**DESCRIPTION OF THE TASK**
Nothing below is to be printed except the lines between the line holding "至于核心的屏幕驱动主要借鉴>" and the line holding "3. 焊接完Z7-Lite测试ED097TC2的小板子", inclusive, each exactly as it appears.
*** DATA FOR REVIEW ***
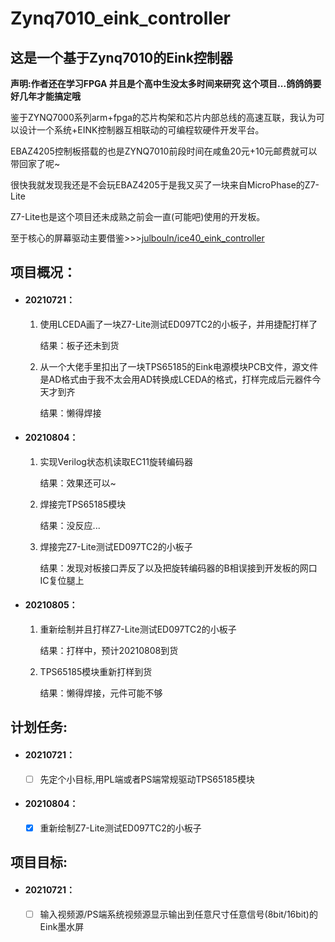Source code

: # Zynq7010_eink_controller

## 这是一个基于Zynq7010的Eink控制器

**声明:作者还在学习FPGA 并且是个高中生没太多时间来研究 这个项目...鸽鸽鸽要好几年才能搞定哦**

鉴于ZYNQ7000系列arm+fpga的芯片构架和芯片内部总线的高速互联，我认为可以设计一个系统+EINK控制器互相联动的可编程软硬件开发平台。

EBAZ4205控制板搭载的也是ZYNQ7010前段时间在咸鱼20元+10元邮费就可以带回家了呢~

很快我就发现我还是不会玩EBAZ4205于是我又买了一块来自MicroPhase的Z7-Lite

Z7-Lite也是这个项目还未成熟之前会一直(可能吧)使用的开发板。

至于核心的屏幕驱动主要借鉴>>>[julbouln/ice40_eink_controller](https://github.com/julbouln/ice40_eink_controller)



## 项目概况：

- #### 20210721：

  1. 使用LCEDA画了一块Z7-Lite测试ED097TC2的小板子，并用捷配打样了

     结果：板子还未到货

  2. 从一个大佬手里扣出了一块TPS65185的Eink电源模块PCB文件，源文件是AD格式由于我不太会用AD转换成LCEDA的格式，打样完成后元器件今天才到齐

     结果：懒得焊接

- #### 20210804：

  1. 实现Verilog状态机读取EC11旋转编码器
  
     结果：效果还可以~
  
  2. 焊接完TPS65185模块
  
     结果：没反应...
     
  3. 焊接完Z7-Lite测试ED097TC2的小板子
  
     结果：发现对板接口弄反了以及把旋转编码器的B相误接到开发板的网口IC复位腿上

- #### 20210805：

  1. 重新绘制并且打样Z7-Lite测试ED097TC2的小板子
  
     结果：打样中，预计20210808到货
     
  2. TPS65185模块重新打样到货
  
     结果：懒得焊接，元件可能不够

## 计划任务:

- #### 20210721：

  - [ ] 先定个小目标,用PL端或者PS端常规驱动TPS65185模块

- #### 20210804：

  - [x] 重新绘制Z7-Lite测试ED097TC2的小板子

## 项目目标:

- #### 20210721：

  - [ ] 输入视频源/PS端系统视频源显示输出到任意尺寸任意信号(8bit/16bit)的Eink墨水屏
*** End of DATA FOR REVIEW ***
**REPLY TO THE TASK**
至于核心的屏幕驱动主要借鉴>>>[julbouln/ice40_eink_controller](https://github.com/julbouln/ice40_eink_controller)



## 项目概况：

- #### 20210721：

  1. 使用LCEDA画了一块Z7-Lite测试ED097TC2的小板子，并用捷配打样了

     结果：板子还未到货

  2. 从一个大佬手里扣出了一块TPS65185的Eink电源模块PCB文件，源文件是AD格式由于我不太会用AD转换成LCEDA的格式，打样完成后元器件今天才到齐

     结果：懒得焊接

- #### 20210804：

  1. 实现Verilog状态机读取EC11旋转编码器
  
     结果：效果还可以~
  
  2. 焊接完TPS65185模块
  
     结果：没反应...
     
  3. 焊接完Z7-Lite测试ED097TC2的小板子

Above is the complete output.